Iniziai a scusarmi parlando di stupidità, follia e altre stupidaggini simili, ma lei le ignorò bloccandomi e ricominciò a parlare: "La dovresti pubblicare",  protestai non sapendo di quale poesia parlasse, poi capii senza che lei lo dicesse che tutte l'avevano fatta piangere, ma non mi disse questo, "sì, dovresti pubblicarla così potremmo parlare per davvero: non nudi su di una panca!"
Ora sarebbe bello poter dire che subito dopo mi svegliai con una idea da realizzare, così da poter parlare; non andò così purtroppo: i sogni hanno le loro leggi non scritte e vanno avanti e indietro senza continuità.
Il mio saltò direttamente ad un'altra scena e tu non c'eri più.
Un mendicante questuava al centro della piazza cittadina e si alleava con altri suoi colleghi per scacciare la strega che disturbava la loro questua: vinsero e poco dopo la maledizione della strega cadde su di loro e la Città li bandì dalla piazza al centro della città e mentre il sogno fluiva in quella direzione questo fece un nuovo salto.
Niente più mendicanti e streghe vendicative, o poliziotti con i manganelli a scacciare i primi.
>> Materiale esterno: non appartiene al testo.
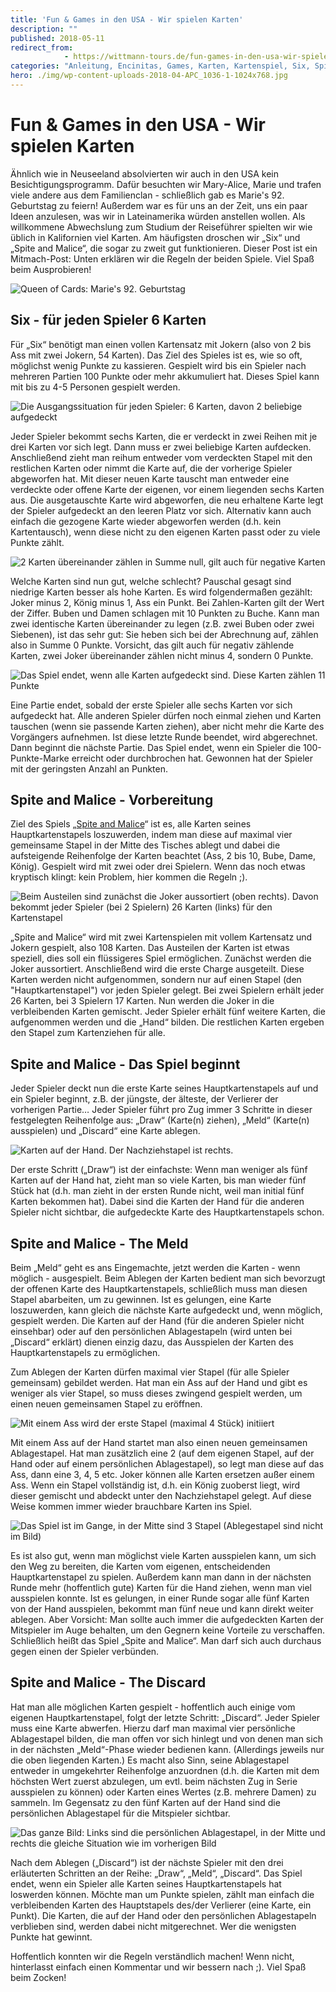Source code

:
 ```yaml
---
title: 'Fun & Games in den USA - Wir spielen Karten'
description: ""
published: 2018-05-11
redirect_from: 
            - https://wittmann-tours.de/fun-games-in-den-usa-wir-spielen-karten/
categories: "Anleitung, Encinitas, Games, Karten, Kartenspiel, Six, Spite and Malice, USA, USA"
hero: ./img/wp-content-uploads-2018-04-APC_1036-1-1024x768.jpg
---
```

# Fun & Games in den USA - Wir spielen Karten

Ähnlich wie in Neuseeland absolvierten wir auch in den USA kein Besichtigungsprogramm. Dafür besuchten wir Mary-Alice, Marie und trafen viele andere aus dem Familienclan - schließlich gab es Marie's 92. Geburtstag zu feiern! Außerdem war es für uns an der Zeit, uns ein paar Ideen anzulesen, was wir in Lateinamerika würden anstellen wollen. Als willkommene Abwechslung zum Studium der Reiseführer spielten wir wie üblich in Kalifornien viel Karten. Am häufigsten droschen wir „Six“ und „Spite and Malice“, die sogar zu zweit gut funktionieren. Dieser Post ist ein Mitmach-Post: Unten erklären wir die Regeln der beiden Spiele. Viel Spaß beim Ausprobieren!

![Queen of Cards: Marie's 92. Geburtstag](./img/wp-content-uploads-2018-04-APC_1036-1-1024x768.jpg)

<!--more-->

## Six - für jeden Spieler 6 Karten

Für „Six“ benötigt man einen vollen Kartensatz mit Jokern (also von 2 bis Ass mit zwei Jokern, 54 Karten). Das Ziel des Spieles ist es, wie so oft, möglichst wenig Punkte zu kassieren. Gespielt wird bis ein Spieler nach mehreren Partien 100 Punkte oder mehr akkumuliert hat. Dieses Spiel kann mit bis zu 4-5 Personen gespielt werden.

![Die Ausgangssituation für jeden Spieler: 6 Karten, davon 2 beliebige aufgedeckt](./img/wp-content-uploads-2018-04-CW-20180423-183831-9420-1-1024x683.jpg)

Jeder Spieler bekommt sechs Karten, die er verdeckt in zwei Reihen mit je drei Karten vor sich legt. Dann muss er zwei beliebige Karten aufdecken. Anschließend zieht man reihum entweder vom verdeckten Stapel mit den restlichen Karten oder nimmt die Karte auf, die der vorherige Spieler abgeworfen hat. Mit dieser neuen Karte tauscht man entweder eine verdeckte oder offene Karte der eigenen, vor einem liegenden sechs Karten aus. Die ausgetauschte Karte wird abgeworfen, die neu erhaltene Karte legt der Spieler aufgedeckt an den leeren Platz vor sich. Alternativ kann auch einfach die gezogene Karte wieder abgeworfen werden (d.h. kein Kartentausch), wenn diese nicht zu den eigenen Karten passt oder zu viele Punkte zählt.

![2 Karten übereinander zählen in Summe null, gilt auch für negative Karten](./img/wp-content-uploads-2018-04-CW-20180423-183853-9421-1-1024x683.jpg)

Welche Karten sind nun gut, welche schlecht? Pauschal gesagt sind niedrige Karten besser als hohe Karten. Es wird folgendermaßen gezählt: Joker minus 2, König minus 1, Ass ein Punkt. Bei Zahlen-Karten gilt der Wert der Ziffer. Buben und Damen schlagen mit 10 Punkten zu Buche. Kann man zwei identische Karten übereinander zu legen (z.B. zwei Buben oder zwei Siebenen), ist das sehr gut: Sie heben sich bei der Abrechnung auf, zählen also in Summe 0 Punkte. Vorsicht, das gilt auch für negativ zählende Karten, zwei Joker übereinander zählen nicht minus 4, sondern 0 Punkte.

![Das Spiel endet, wenn alle Karten aufgedeckt sind. Diese Karten zählen 11 Punkte ](http://wittmann-tours.de/wp-content/uploads/2018/04/CW-20180423-183908-9422-1-1024x683.jpg)

Eine Partie endet, sobald der erste Spieler alle sechs Karten vor sich aufgedeckt hat. Alle anderen Spieler dürfen noch einmal ziehen und Karten tauschen (wenn sie passende Karten ziehen), aber nicht mehr die Karte des Vorgängers aufnehmen. Ist diese letzte Runde beendet, wird abgerechnet. Dann beginnt die nächste Partie. Das Spiel endet, wenn ein Spieler die 100-Punkte-Marke erreicht oder durchbrochen hat. Gewonnen hat der Spieler mit der geringsten Anzahl an Punkten.

## Spite and Malice - Vorbereitung

Ziel des Spiels „[Spite and Malice](https://en.wikipedia.org/wiki/Spite_and_Malice)“ ist es, alle Karten seines Hauptkartenstapels loszuwerden, indem man diese auf maximal vier gemeinsame Stapel in der Mitte des Tisches ablegt und dabei die aufsteigende Reihenfolge der Karten beachtet (Ass, 2 bis 10, Bube, Dame, König). Gespielt wird mit zwei oder drei Spielern. Wenn das noch etwas kryptisch klingt: kein Problem, hier kommen die Regeln ;).

![Beim Austeilen sind zunächst die Joker aussortiert (oben rechts). Davon bekommt jeder Spieler (bei 2 Spielern) 26 Karten (links) für den Kartenstapel](http://wittmann-tours.de/wp-content/uploads/2018/04/CW-20180423-184305-9424-1-1024x683.jpg)

„Spite and Malice“ wird mit zwei Kartenspielen mit vollem Kartensatz und Jokern gespielt, also 108 Karten. Das Austeilen der Karten ist etwas speziell, dies soll ein flüssigeres Spiel ermöglichen. Zunächst werden die Joker aussortiert. Anschließend wird die erste Charge ausgeteilt. Diese Karten werden nicht aufgenommen, sondern nur auf einen Stapel (den "Hauptkartenstapel") vor jeden Spieler gelegt. Bei zwei Spielern erhält jeder 26 Karten, bei 3 Spielern 17 Karten. Nun werden die Joker in die verbleibenden Karten gemischt. Jeder Spieler erhält fünf weitere Karten, die aufgenommen werden und die „Hand“ bilden. Die restlichen Karten ergeben den Stapel zum Kartenziehen für alle.

## Spite and Malice - Das Spiel beginnt

Jeder Spieler deckt nun die erste Karte seines Hauptkartenstapels auf und ein Spieler beginnt, z.B. der jüngste, der älteste, der Verlierer der vorherigen Partie… Jeder Spieler führt pro Zug immer 3 Schritte in dieser festgelegten Reihenfolge aus: „Draw“ (Karte(n) ziehen), „Meld“ (Karte(n) ausspielen) und „Discard“ eine Karte ablegen.

![Karten auf der Hand. Der Nachziehstapel ist rechts.](http://wittmann-tours.de/wp-content/uploads/2018/04/CW-20180423-184838-9430-1-1024x683.jpg)

Der erste Schritt („Draw“) ist der einfachste: Wenn man weniger als fünf Karten auf der Hand hat, zieht man so viele Karten, bis man wieder fünf Stück hat (d.h. man zieht in der ersten Runde nicht, weil man initial fünf Karten bekommen hat). Dabei sind die Karten der Hand für die anderen Spieler nicht sichtbar, die aufgedeckte Karte des Hauptkartenstapels schon.

## Spite and Malice - The Meld

Beim „Meld“ geht es ans Eingemachte, jetzt werden die Karten - wenn möglich - ausgespielt. Beim Ablegen der Karten bedient man sich bevorzugt der offenen Karte des Hauptkartenstapels, schließlich muss man diesen Stapel abarbeiten, um zu gewinnen. Ist es gelungen, eine Karte loszuwerden, kann gleich die nächste Karte aufgedeckt und, wenn möglich, gespielt werden. Die Karten auf der Hand (für die anderen Spieler nicht einsehbar) oder auf den persönlichen Ablagestapeln (wird unten bei „Discard“ erklärt) dienen einzig dazu, das Ausspielen der Karten des Hauptkartenstapels zu ermöglichen.

Zum Ablegen der Karten dürfen maximal vier Stapel (für alle Spieler gemeinsam) gebildet werden. Hat man ein Ass auf der Hand und gibt es weniger als vier Stapel, so muss dieses zwingend gespielt werden, um einen neuen gemeinsamen Stapel zu eröffnen.

![Mit einem Ass wird der erste Stapel (maximal 4 Stück) initiiert](http://wittmann-tours.de/wp-content/uploads/2018/04/CW-20180423-184949-9434-1-1024x683.jpg)

Mit einem Ass auf der Hand startet man also einen neuen gemeinsamen Ablagestapel. Hat man zusätzlich eine 2 (auf dem eigenen Stapel, auf der Hand oder auf einem persönlichen Ablagestapel), so legt man diese auf das Ass, dann eine 3, 4, 5 etc. Joker können alle Karten ersetzen außer einem Ass. Wenn ein Stapel vollständig ist, d.h. ein König zuoberst liegt, wird dieser gemischt und abdeckt unter den Nachziehstapel gelegt. Auf diese Weise kommen immer wieder brauchbare Karten ins Spiel.

![Das Spiel ist im Gange, in der Mitte sind 3 Stapel (Ablegestapel sind nicht im Bild)](http://wittmann-tours.de/wp-content/uploads/2018/04/CW-20180423-185539-9441-1-1024x683.jpg)

Es ist also gut, wenn man möglichst viele Karten ausspielen kann, um sich den Weg zu bereiten, die Karten vom eigenen, entscheidenden Hauptkartenstapel zu spielen. Außerdem kann man dann in der nächsten Runde mehr (hoffentlich gute) Karten für die Hand ziehen, wenn man viel ausspielen konnte. Ist es gelungen, in einer Runde sogar alle fünf Karten von der Hand ausspielen, bekommt man fünf neue und kann direkt weiter ablegen. Aber Vorsicht: Man sollte auch immer die aufgedeckten Karten der Mitspieler im Auge behalten, um den Gegnern keine Vorteile zu verschaffen. Schließlich heißt das Spiel „Spite and Malice“. Man darf sich auch durchaus gegen einen der Spieler verbünden.

## Spite and Malice - The Discard

Hat man alle möglichen Karten gespielt - hoffentlich auch einige vom eigenen Hauptkartenstapel, folgt der letzte Schritt: „Discard“. Jeder Spieler muss eine Karte abwerfen. Hierzu darf man maximal vier persönliche Ablagestapel bilden, die man offen vor sich hinlegt und von denen man sich in der nächsten „Meld“-Phase wieder bedienen kann. (Allerdings jeweils nur die oben liegenden Karten.) Es macht also Sinn, seine Ablagestapel entweder in umgekehrter Reihenfolge anzuordnen (d.h. die Karten mit dem höchsten Wert zuerst abzulegen, um evtl. beim nächsten Zug in Serie ausspielen zu können) oder Karten eines Wertes (z.B. mehrere Damen) zu sammeln. Im Gegensatz zu den fünf Karten auf der Hand sind die persönlichen Ablagestapel für die Mitspieler sichtbar.

![Das ganze Bild: Links sind die persönlichen Ablagestapel, in der Mitte und rechts die gleiche Situation wie im vorherigen Bild](http://wittmann-tours.de/wp-content/uploads/2018/04/CW-20180423-185436-9438-1-1024x620.jpg)

Nach dem Ablegen („Discard“) ist der nächste Spieler mit den drei erläuterten Schritten an der Reihe: „Draw“, „Meld“, „Discard“. Das Spiel endet, wenn ein Spieler alle Karten seines Hauptkartenstapels hat loswerden können. Möchte man um Punkte spielen, zählt man einfach die verbleibenden Karten des Hauptstapels des/der Verlierer (eine Karte, ein Punkt). Die Karten, die auf der Hand oder den persönlichen Ablagestapeln verblieben sind, werden dabei nicht mitgerechnet. Wer die wenigsten Punkte hat gewinnt.

Hoffentlich konnten wir die Regeln verständlich machen! Wenn nicht, hinterlasst einfach einen Kommentar und wir bessern nach ;). Viel Spaß beim Zocken!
Vi era un uomo che era un vampiro e si nutriva delle anime della gente. Cacciava alle mostre d'arte, nei teatri, per le strade di Parigi, per i vicoli di Roma. Vi era anche una donna, anche lei era un vampiro, quando cacciava era un drago di pezza, dai mille colori, una gigantesca bambola a forma di drago cinese: si nutriva delle emozioni della gente.
Alla fine i due vampiri si incontrarono in caccia, l'uomo mangiatore di anime attaccò la donna-dragodipezza, dai mille colori, e ne uscì vincente: prese, lui credeva, quell'anima; ma la donna fuggì via sorridente, mentre l'uomo uscì dalla mostra sconvolto e triste e maledicente.
E infine mi svegliai, finalmente dopo lo scontro il mio inconscio aveva capitolato e la mia mente mi aveva svegliato. Le guance erano fradice forse di ricordi e forse dopo piansi senza accorgermene ancora.
Ormai non conta: so che pubblicherò quella poesia in un modo o nell'altro e che lei la leggerà ancora.